> _HOW TO COMPLETE THIS TASK_:
Transcribe the records below word for word, beginning with the first line and stopping after the line that contains "The distribution of the"; pictures are not part of the copy.

> _RECORDED DATA_:

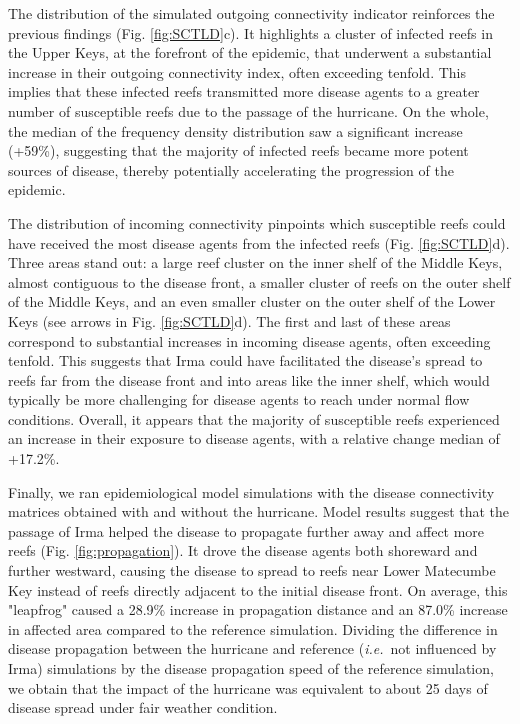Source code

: \documentclass[fleqn,10pt]{wlscirep}
\newcommand{\modif}[1]{{#1}}
\newcommand{\ie}{{\it i.e.}\ }
\begin{document}
The distribution of the simulated outgoing connectivity indicator reinforces the previous findings (Fig. \ref{fig:SCTLD}c). It highlights a cluster of infected reefs in the Upper Keys, at the forefront of the epidemic, that underwent a substantial increase in their outgoing connectivity index, often exceeding tenfold. This implies that these infected reefs transmitted more disease agents to a greater number of susceptible reefs due to the passage of the hurricane. On the whole, the median of the frequency density distribution saw a significant increase (+59\%), suggesting that the majority of infected reefs became more potent sources of disease, thereby \modif{potentially} accelerating the progression of the epidemic.

The distribution of incoming connectivity pinpoints which susceptible reefs could have received the most disease agents from the infected reefs (Fig. \ref{fig:SCTLD}d). Three areas stand out: a large reef cluster on the inner shelf of the Middle Keys, almost contiguous to the disease front, a smaller cluster of reefs on the outer shelf of the Middle Keys, and an even smaller cluster on the outer shelf of the Lower Keys (see arrows in Fig. \ref{fig:SCTLD}d). The first and last of these areas correspond to substantial increases in incoming disease agents, often exceeding tenfold. This suggests that Irma \modif{could have} facilitated the disease's spread to reefs far from the disease front and into areas like the inner shelf, which would typically be more challenging for disease agents to reach under normal flow conditions. Overall, it appears that the majority of susceptible reefs experienced an increase in their exposure to disease agents, with a relative change median of +17.2\%.

Finally, we ran epidemiological model simulations with the disease connectivity matrices obtained with and without the hurricane. Model results suggest that the passage of Irma helped the disease to
propagate further away and affect more reefs (Fig. \ref{fig:propagation}). It drove the disease agents both shoreward and further westward, causing the disease to spread to reefs near Lower Matecumbe Key instead of reefs directly adjacent to the initial disease front. On average, this "leapfrog" caused a 28.9\% increase in propagation distance and an 87.0\% \modif{increase} in affected area compared to the reference simulation. Dividing the difference in disease propagation between the hurricane and reference (\ie not influenced by Irma) simulations by the disease propagation speed of the reference simulation, we obtain that the impact of the hurricane was equivalent to about 25 days of disease spread under fair weather condition.
\end{document}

> _REPLY TO THE TASK_:
Source code

: \documentclass[fleqn,10pt]{wlscirep}
\newcommand{\modif}[1]{{#1}}
\newcommand{\ie}{{\it i.e.}\ }
\begin{document}
The distribution of the simulated outgoing connectivity indicator reinforces the previous findings (Fig. \ref{fig:SCTLD}c). It highlights a cluster of infected reefs in the Upper Keys, at the forefront of the epidemic, that underwent a substantial increase in their outgoing connectivity index, often exceeding tenfold. This implies that these infected reefs transmitted more disease agents to a greater number of susceptible reefs due to the passage of the hurricane. On the whole, the median of the frequency density distribution saw a significant increase (+59\%), suggesting that the majority of infected reefs became more potent sources of disease, thereby \modif{potentially} accelerating the progression of the epidemic.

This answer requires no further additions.